News and Commentary

Kavanaugh Accuser Sued Former Employer, Used Law Firm Of Other Accuser

Julie Swetnick, the woman who has accused Supreme Court nominee Brett Kavanaugh of participating in a gang-rape ring during his high school years, sued her former employer for sexual misconduct claims using a law firm run by the lawyer representing one of the other women accusing Kavanaugh.

“Roughly a decade ago, Ms. Swetnick was involved in a dispute with her former employer, New York Life Insurance Co., over a sexual-harassment complaint she filed, according to people familiar with the matter,” The Wall Street Journal reported late Wednesday. “Representing her in the complaint was the firm run by Debra Katz, the lawyer currently representing Dr. Ford. The company ultimately reached a financial settlement with Ms. Swetnick, the people said.”

A spokesperson for New York Life told The Wall Street Journal that Swetnick worked for the organization for less than two years. The Journal notes that Swetnick did not list her employment at New York Life Insurance on a resume of hers that they reviewed. The Journal adds that a spokeswoman for Katz refused to comment.

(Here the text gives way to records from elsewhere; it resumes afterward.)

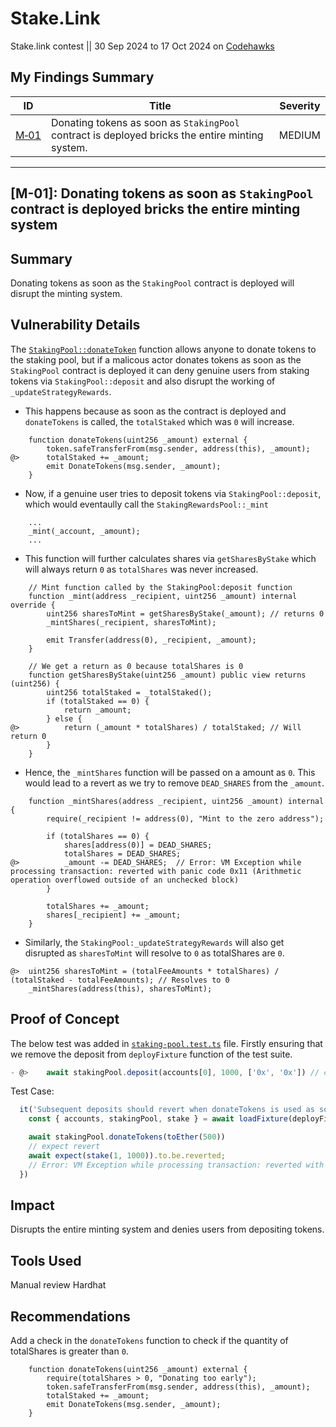 # Stake.Link
Stake.link contest || 30 Sep 2024 to 17 Oct 2024 on [Codehawks](https://codehawks.cyfrin.io/c/2024-09-stakelink/s/380)


## My Findings Summary

|ID|Title|Severity|
|--|-----|:------:|
|[M&#8209;01](#m-01-donating-tokens-as-soon-as-stakingpool-contract-is-deployed-bricks-the-entire-minting-system)|Donating tokens as soon as `StakingPool` contract is deployed bricks the entire minting system.|MEDIUM|

---

## [M-01]: Donating tokens as soon as `StakingPool` contract is deployed bricks the entire minting system
## Summary
Donating tokens as soon as the `StakingPool` contract is deployed will disrupt the minting system.


## Vulnerability Details

The [`StakingPool::donateToken`](https://github.com/Cyfrin/2024-09-stakelink/blob/f5824f9ad67058b24a2c08494e51ddd7efdbb90b/contracts/core/StakingPool.sol#L433) function allows anyone to donate tokens to the staking pool, but if a malicous actor donates tokens as soon as the `StakingPool` contract is deployed it can deny genuine users from staking tokens via `StakingPool::deposit` and also disrupt the working of `_updateStrategyRewards`.

- This happens because as soon as the contract is deployed  and `donateTokens` is called, the `totalStaked` which was `0` will increase.

```solidity
    function donateTokens(uint256 _amount) external {
        token.safeTransferFrom(msg.sender, address(this), _amount);
@>      totalStaked += _amount;
        emit DonateTokens(msg.sender, _amount);
    }
```

- Now, if a genuine user tries to deposit tokens via `StakingPool::deposit`, which would eventaully call the `StakingRewardsPool::_mint`
```solidity
    ...
    _mint(_account, _amount);
    ...
```
- This function will further calculates shares via `getSharesByStake` which will always return `0` as `totalShares` was never increased.

```solidity
    // Mint function called by the StakingPool:deposit function
    function _mint(address _recipient, uint256 _amount) internal override {
        uint256 sharesToMint = getSharesByStake(_amount); // returns 0
        _mintShares(_recipient, sharesToMint);

        emit Transfer(address(0), _recipient, _amount);
    }

    // We get a return as 0 because totalShares is 0
    function getSharesByStake(uint256 _amount) public view returns (uint256) {
        uint256 totalStaked = _totalStaked();
        if (totalStaked == 0) {
            return _amount;
        } else {
@>          return (_amount * totalShares) / totalStaked; // Will return 0
        }
    }
```
- Hence, the `_mintShares` function will be passed on a amount as `0`. This would lead to a revert as we try to remove `DEAD_SHARES` from the `_amount`.

```solidity
    function _mintShares(address _recipient, uint256 _amount) internal {
        require(_recipient != address(0), "Mint to the zero address");

        if (totalShares == 0) {
            shares[address(0)] = DEAD_SHARES;
            totalShares = DEAD_SHARES;
@>          _amount -= DEAD_SHARES;  // Error: VM Exception while processing transaction: reverted with panic code 0x11 (Arithmetic operation overflowed outside of an unchecked block)
        }

        totalShares += _amount;
        shares[_recipient] += _amount;
    }
```

- Similarly, the `StakingPool:_updateStrategyRewards` will also get disrupted as `sharesToMint` will resolve to `0` as totalShares are `0`.
```solidity
@>  uint256 sharesToMint = (totalFeeAmounts * totalShares) / (totalStaked - totalFeeAmounts); // Resolves to 0 
    _mintShares(address(this), sharesToMint);
```

## Proof of Concept
The below test was added in [`staking-pool.test.ts`](https://github.com/Cyfrin/2024-09-stakelink/blob/main/test/core/staking-pool.test.ts) file.
Firstly ensuring that we remove the deposit from `deployFixture` function of the test suite.
```javascript
- @>    await stakingPool.deposit(accounts[0], 1000, ['0x', '0x']) // comment / remove this line

```
Test Case:

```javascript
  it('Subsequent deposits should revert when donateTokens is used as soon as the contract is deployed', async () => {
    const { accounts, stakingPool, stake } = await loadFixture(deployFixture)

    await stakingPool.donateTokens(toEther(500))
    // expect revert
    await expect(stake(1, 1000)).to.be.reverted;
    // Error: VM Exception while processing transaction: reverted with panic code 0x11 (Arithmetic operation overflowed outside of an unchecked block)
  })
```

## Impact
Disrupts the entire minting system and denies users from depositing tokens.

## Tools Used
Manual review
Hardhat

## Recommendations
Add a check in the `donateTokens` function to check if the quantity of totalShares is greater than `0`.

```solidity
    function donateTokens(uint256 _amount) external {
        require(totalShares > 0, "Donating too early");
        token.safeTransferFrom(msg.sender, address(this), _amount);
        totalStaked += _amount;
        emit DonateTokens(msg.sender, _amount);
    }
```
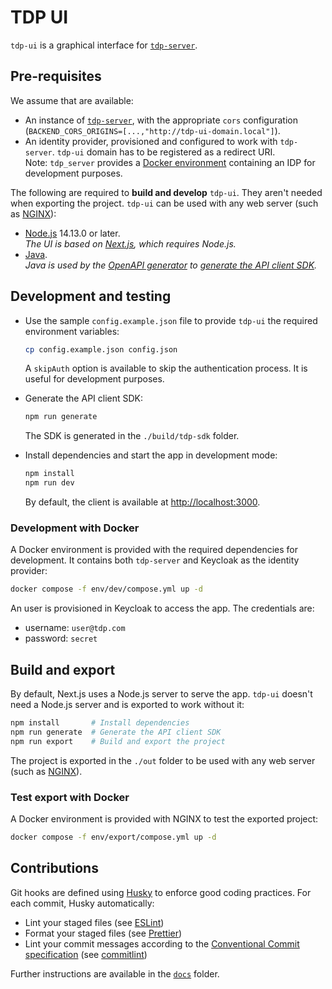 # TDP UI

`tdp-ui` is a graphical interface for [`tdp-server`](https://github.com/TOSIT-IO/tdp-server).

## Pre-requisites

We assume that are available:

- An instance of [`tdp-server`](https://github.com/TOSIT-IO/tdp-server), with the appropriate `cors` configuration (`BACKEND_CORS_ORIGINS=[...,"http://tdp-ui-domain.local"]`).
- An identity provider, provisioned and configured to work with `tdp-server`. `tdp-ui` domain has to be registered as a redirect URI.  
  Note: `tdp_server` provides a [Docker environment](https://github.com/TOSIT-IO/tdp-server/tree/master/dev) containing an IDP for development purposes.

The following are required to **build and develop** `tdp-ui`. They aren't needed when exporting the project. `tdp-ui` can be used with any web server (such as [NGINX](https://www.nginx.com/)):

- [Node.js](https://nodejs.org/en/) 14.13.0 or later.  
  _The UI is based on [Next.js](https://nextjs.org/), which requires Node.js._
- [Java](https://www.java.com/).  
  _Java is used by the [OpenAPI generator](https://openapi-generator.tech/docs/generators/typescript-fetch) to [generate the API client SDK](docs/openapi-client.md)._

## Development and testing

- Use the sample `config.example.json` file to provide `tdp-ui` the required environment variables:

  ```bash
  cp config.example.json config.json
  ```

  A `skipAuth` option is available to skip the authentication process. It is useful for development purposes.

- Generate the API client SDK:

  ```bash
  npm run generate
  ```

  The SDK is generated in the `./build/tdp-sdk` folder.

- Install dependencies and start the app in development mode:

  ```bash
  npm install
  npm run dev
  ```

  By default, the client is available at <http://localhost:3000>.

### Development with Docker

A Docker environment is provided with the required dependencies for development. It contains both `tdp-server` and Keycloak as the identity provider:

```bash
docker compose -f env/dev/compose.yml up -d
```

An user is provisioned in Keycloak to access the app. The credentials are:

- username: `user@tdp.com`
- password: `secret`

## Build and export

By default, Next.js uses a Node.js server to serve the app. `tdp-ui` doesn't need a Node.js server and is exported to work without it:

```bash
npm install       # Install dependencies
npm run generate  # Generate the API client SDK
npm run export    # Build and export the project
```

The project is exported in the `./out` folder to be used with any web server (such as [NGINX](https://www.nginx.com/)).

### Test export with Docker

A Docker environment is provided with NGINX to test the exported project:

```bash
docker compose -f env/export/compose.yml up -d
```

## Contributions

Git hooks are defined using [Husky](https://typicode.github.io/husky/#/) to enforce good coding practices. For each commit, Husky automatically:

- Lint your staged files (see [ESLint](https://eslint.org/))
- Format your staged files (see [Prettier](https://prettier.io/))
- Lint your commit messages according to the [Conventional Commit specification](https://www.conventionalcommits.org/en/v1.0.0/) (see [commitlint](https://github.com/conventional-changelog/commitlint))

Further instructions are available in the [`docs`](docs/) folder.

The Daily Caller News Foundation reports that Swetnick appears to have had her share of major financial struggles in recent years:

Swetnick also claims to have a security clearance with the IRS despite having recently had a $40,000 judgement against her for unpaid taxes. She settled a $40,303 IRS judgement on March 23 of this year, according to a public records search. Maryland court records show a $62,821 tax lien filed against her on Oct. 2, 2015.

On Wednesday, Politico reported that a Miami Dade County court docket shows that an ex-boyfriend of Swetnick, Richard Vinneccy, filed a restraining order against Swetnick in 2001 for threatening him. “She’s not credible at all. Not at all,” Vinneccy, a 63-year-old registered Democrat, told Politico. “I have a lot of facts, evidence, that what she’s saying is not true at all,” he said, telling the outlet that he was speaking to an attorney before making any more public statements.

Correction: This article has been corrected to specify that the Wall Street Journal and Politico reports were published Wednesday, not Tuesday.